Quoting MistressMinerva:

Aquarius (January 21 - February 18)
You will develop a strange fascination with steamed vegetables. Which is OK. Much better than, say, an enthusiasm for steamed toast. (Whenever someone asks me what kind of toast I want, I always say "To Friends, Old and New!")

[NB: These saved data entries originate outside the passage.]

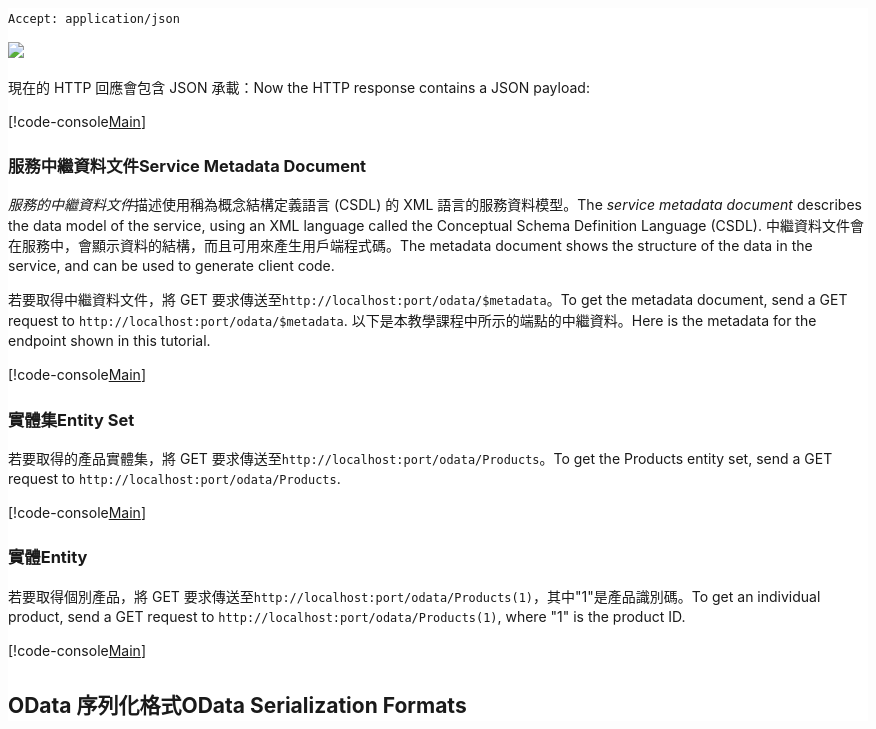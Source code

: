 `Accept: application/json`

![](creating-an-odata-endpoint/_static/image16.png)

<span data-ttu-id="2b639-235">現在的 HTTP 回應會包含 JSON 承載：</span><span class="sxs-lookup"><span data-stu-id="2b639-235">Now the HTTP response contains a JSON payload:</span></span>

[!code-console[Main](creating-an-odata-endpoint/samples/sample9.cmd)]

### <a name="service-metadata-document"></a><span data-ttu-id="2b639-236">服務中繼資料文件</span><span class="sxs-lookup"><span data-stu-id="2b639-236">Service Metadata Document</span></span>

<span data-ttu-id="2b639-237">*服務的中繼資料文件*描述使用稱為概念結構定義語言 (CSDL) 的 XML 語言的服務資料模型。</span><span class="sxs-lookup"><span data-stu-id="2b639-237">The *service metadata document* describes the data model of the service, using an XML language called the Conceptual Schema Definition Language (CSDL).</span></span> <span data-ttu-id="2b639-238">中繼資料文件會在服務中，會顯示資料的結構，而且可用來產生用戶端程式碼。</span><span class="sxs-lookup"><span data-stu-id="2b639-238">The metadata document shows the structure of the data in the service, and can be used to generate client code.</span></span>

<span data-ttu-id="2b639-239">若要取得中繼資料文件，將 GET 要求傳送至`http://localhost:port/odata/$metadata`。</span><span class="sxs-lookup"><span data-stu-id="2b639-239">To get the metadata document, send a GET request to `http://localhost:port/odata/$metadata`.</span></span> <span data-ttu-id="2b639-240">以下是本教學課程中所示的端點的中繼資料。</span><span class="sxs-lookup"><span data-stu-id="2b639-240">Here is the metadata for the endpoint shown in this tutorial.</span></span>

[!code-console[Main](creating-an-odata-endpoint/samples/sample10.cmd)]

### <a name="entity-set"></a><span data-ttu-id="2b639-241">實體集</span><span class="sxs-lookup"><span data-stu-id="2b639-241">Entity Set</span></span>

<span data-ttu-id="2b639-242">若要取得的產品實體集，將 GET 要求傳送至`http://localhost:port/odata/Products`。</span><span class="sxs-lookup"><span data-stu-id="2b639-242">To get the Products entity set, send a GET request to `http://localhost:port/odata/Products`.</span></span>

[!code-console[Main](creating-an-odata-endpoint/samples/sample11.cmd)]

### <a name="entity"></a><span data-ttu-id="2b639-243">實體</span><span class="sxs-lookup"><span data-stu-id="2b639-243">Entity</span></span>

<span data-ttu-id="2b639-244">若要取得個別產品，將 GET 要求傳送至`http://localhost:port/odata/Products(1)`，其中"1"是產品識別碼。</span><span class="sxs-lookup"><span data-stu-id="2b639-244">To get an individual product, send a GET request to `http://localhost:port/odata/Products(1)`, where "1" is the product ID.</span></span>

[!code-console[Main](creating-an-odata-endpoint/samples/sample12.cmd)]

<a id="formats"></a>
## <a name="odata-serialization-formats"></a><span data-ttu-id="2b639-245">OData 序列化格式</span><span class="sxs-lookup"><span data-stu-id="2b639-245">OData Serialization Formats</span></span>
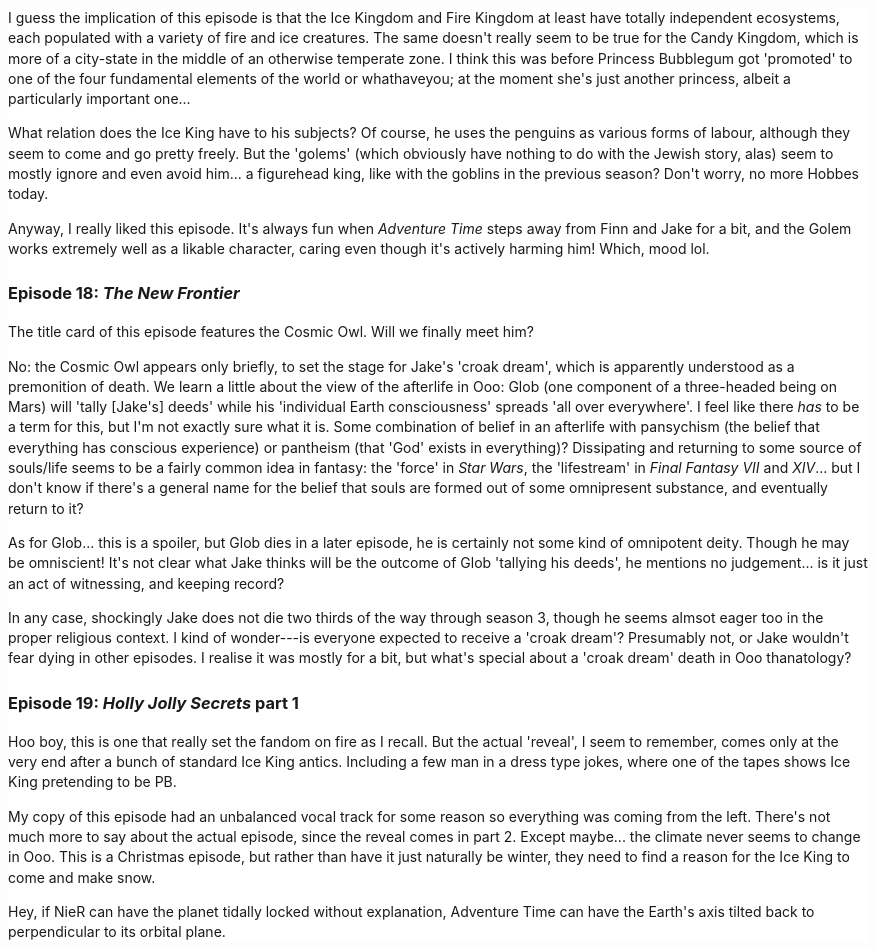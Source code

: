 I guess the implication of this episode is that the Ice Kingdom and Fire Kingdom at least have totally independent ecosystems, each populated with a variety of fire and ice creatures. The same doesn't really seem to be true for the Candy Kingdom, which is more of a city-state in the middle of an otherwise temperate zone. I think this was before Princess Bubblegum got 'promoted' to one of the four fundamental elements of the world or whathaveyou; at the moment she's just another princess, albeit a particularly important one...

What relation does the Ice King have to his subjects? Of course, he uses the penguins as various forms of labour, although they seem to come and go pretty freely. But the 'golems' (which obviously have nothing to do with the Jewish story, alas) seem to mostly ignore and even avoid him... a figurehead king, like with the goblins in the previous season? Don't worry, no more Hobbes today.

Anyway, I really liked this episode. It's always fun when *Adventure Time* steps away from Finn and Jake for a bit, and the Golem works extremely well as a likable character, caring even though it's actively harming him! Which, mood lol.

### Episode 18: *The New Frontier*

The title card of this episode features the Cosmic Owl. Will we finally meet him?

No: the Cosmic Owl appears only briefly, to set the stage for Jake's 'croak dream', which is apparently understood as a premonition of death. We learn a little about the view of the afterlife in Ooo: Glob (one component of a three-headed being on Mars) will 'tally [Jake's] deeds' while his 'individual Earth consciousness' spreads 'all over everywhere'. I feel like there *has* to be a term for this, but I'm not exactly sure what it is. Some combination of belief in an afterlife with pansychism (the belief that everything has conscious experience) or pantheism (that 'God' exists in everything)? Dissipating and returning to some source of souls/life seems to be a fairly common idea in fantasy: the 'force' in *Star Wars*, the 'lifestream' in *Final Fantasy VII* and *XIV*... but I don't know if there's a general name for the belief that souls are formed out of some omnipresent substance, and eventually return to it?

As for Glob... this is a spoiler, but Glob dies in a later episode, he is certainly not some kind of omnipotent deity. Though he may be omniscient! It's not clear what Jake thinks will be the outcome of Glob 'tallying his deeds', he mentions no judgement... is it just an act of witnessing, and keeping record?

In any case, shockingly Jake does not die two thirds of the way through season 3, though he seems almsot eager too in the proper religious context. I kind of wonder---is everyone expected to receive a 'croak dream'? Presumably not, or Jake wouldn't fear dying in other episodes. I realise it was mostly for a bit, but what's special about a 'croak dream' death in Ooo thanatology?

### Episode 19: *Holly Jolly Secrets* part 1

Hoo boy, this is one that really set the fandom on fire as I recall. But the actual 'reveal', I seem to remember, comes only at the very end after a bunch of standard Ice King antics. Including a few man in a dress type jokes, where one of the tapes shows Ice King pretending to be PB.

My copy of this episode had an unbalanced vocal track for some reason so everything was coming from the left. There's not much more to say about the actual episode, since the reveal comes in part 2. Except maybe... the climate never seems to change in Ooo. This is a Christmas episode, but rather than have it just naturally be winter, they need to find a reason for the Ice King to come and make snow.

Hey, if NieR can have the planet tidally locked without explanation, Adventure Time can have the Earth's axis tilted back to perpendicular to its orbital plane.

Did you get the PM i sent?

DanielleK21
by on Feb. 9, 2011 at 8:31 AM

 I hope I dont declare war on pork I ordered a half of pig. LOL

4kidz916
by on Feb. 9, 2011 at 9:03 AM
You will be followed by people who look suspiciously like shoe salesmen.
 Try to remain calm -- they can sense fear.
LOL  I could use a new pair of shoes.
1busymomma03
by on Feb. 9, 2011 at 9:29 AM
Taurus (April 20 - May 20)
Today you will discover a hair growing in an odd place. Don't worry about it,
 unless the odd place is your eye.
LMAO...WTH?
4kidz916
by on Feb. 9, 2011 at 9:31 AM

ROFL at Taurus. 

1busymomma03
by on Feb. 9, 2011 at 9:36 AM

LOL. I know, right? I wonder where the heck I'm going to start growing hair?!? hahaha

Quoting 4kidz916:

ROFL at Taurus. 


fineyouguyswin
by on Feb. 9, 2011 at 11:44 AM

AAAhhhhhh!!!! I'm out of celery!

 

Capricorn (December 22 - January 20)
You will be attacked by a man wielding a ham sandwich. Fortunately, you will
remember your self-defense lessons, and should be able to drive him off using
a bunch of celery.
frndlyfn
by on Feb. 9, 2011 at 3:19 PM
Gemini (May 21 - June 20)
You will lurk, today. There's nothing that wrong with lurking, after all,
and it's occasionally somewhat refreshing. In fact, you'll soon begin
work on How To Lurk, a best-selling self-help book on the topic.     --  Can i count on you girls to buy  my book?
MistressMinerva
by on Feb. 9, 2011 at 3:23 PM


Quoting frndlyfn:


Quoting MistressMinerva:

Aquarius (January 21 - February 18)
You will develop a strange fascination with steamed vegetables. Which is OK. Much better than, say, an enthusiasm for steamed toast. (Whenever someone asks me what kind of toast I want, I always say "To Friends, Old and New!")

Did you get the PM i sent?

yes I got the PM, still working on what I can come up with. It's not been easy trying to come up with something. I did have some friends help with finding some scrapkits for me but it's just trying to figure out how I want the siggy to look.